══ Supplied records ══
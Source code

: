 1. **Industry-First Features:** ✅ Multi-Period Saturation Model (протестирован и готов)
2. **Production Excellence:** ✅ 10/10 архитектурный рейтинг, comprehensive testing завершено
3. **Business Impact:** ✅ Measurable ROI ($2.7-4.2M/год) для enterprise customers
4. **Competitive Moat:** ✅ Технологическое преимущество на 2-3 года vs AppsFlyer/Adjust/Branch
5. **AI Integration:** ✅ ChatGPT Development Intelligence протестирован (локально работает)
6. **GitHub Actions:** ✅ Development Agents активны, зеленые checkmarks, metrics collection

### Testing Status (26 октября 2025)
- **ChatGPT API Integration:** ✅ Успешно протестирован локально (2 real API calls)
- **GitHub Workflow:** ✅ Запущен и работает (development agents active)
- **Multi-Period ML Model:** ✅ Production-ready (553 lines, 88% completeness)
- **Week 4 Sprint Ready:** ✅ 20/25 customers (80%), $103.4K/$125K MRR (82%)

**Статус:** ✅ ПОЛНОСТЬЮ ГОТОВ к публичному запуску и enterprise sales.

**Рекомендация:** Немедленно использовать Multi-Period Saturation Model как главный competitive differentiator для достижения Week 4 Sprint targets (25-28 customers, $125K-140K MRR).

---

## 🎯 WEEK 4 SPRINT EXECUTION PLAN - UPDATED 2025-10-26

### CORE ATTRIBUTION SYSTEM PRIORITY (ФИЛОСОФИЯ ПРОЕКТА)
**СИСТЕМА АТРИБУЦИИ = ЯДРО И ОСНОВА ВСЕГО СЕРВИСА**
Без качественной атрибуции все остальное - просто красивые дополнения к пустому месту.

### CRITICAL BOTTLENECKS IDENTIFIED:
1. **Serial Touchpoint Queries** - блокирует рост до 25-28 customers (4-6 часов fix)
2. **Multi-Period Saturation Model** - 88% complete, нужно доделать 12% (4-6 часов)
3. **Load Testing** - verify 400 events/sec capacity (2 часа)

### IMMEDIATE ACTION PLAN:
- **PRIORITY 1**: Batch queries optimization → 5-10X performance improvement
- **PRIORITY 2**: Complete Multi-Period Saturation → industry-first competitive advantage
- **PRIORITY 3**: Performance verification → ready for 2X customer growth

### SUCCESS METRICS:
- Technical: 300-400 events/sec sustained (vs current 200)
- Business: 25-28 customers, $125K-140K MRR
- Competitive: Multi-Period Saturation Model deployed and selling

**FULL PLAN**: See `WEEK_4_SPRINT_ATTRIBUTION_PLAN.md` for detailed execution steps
═══
What to do:
Above is a listing; print exactly its lines from the one with "### CORE ATTRIBUTION" through the one with "1. **Serial Touchpoint", and no other lines.

Exercise solution:
### CORE ATTRIBUTION SYSTEM PRIORITY (ФИЛОСОФИЯ ПРОЕКТА)
**СИСТЕМА АТРИБУЦИИ = ЯДРО И ОСНОВА ВСЕГО СЕРВИСА**
Без качественной атрибуции все остальное - просто красивые дополнения к пустому месту.

### CRITICAL BOTTLENECKS IDENTIFIED:
1. **Serial Touchpoint Queries** - блокирует рост до 25-28 customers (4-6 часов fix)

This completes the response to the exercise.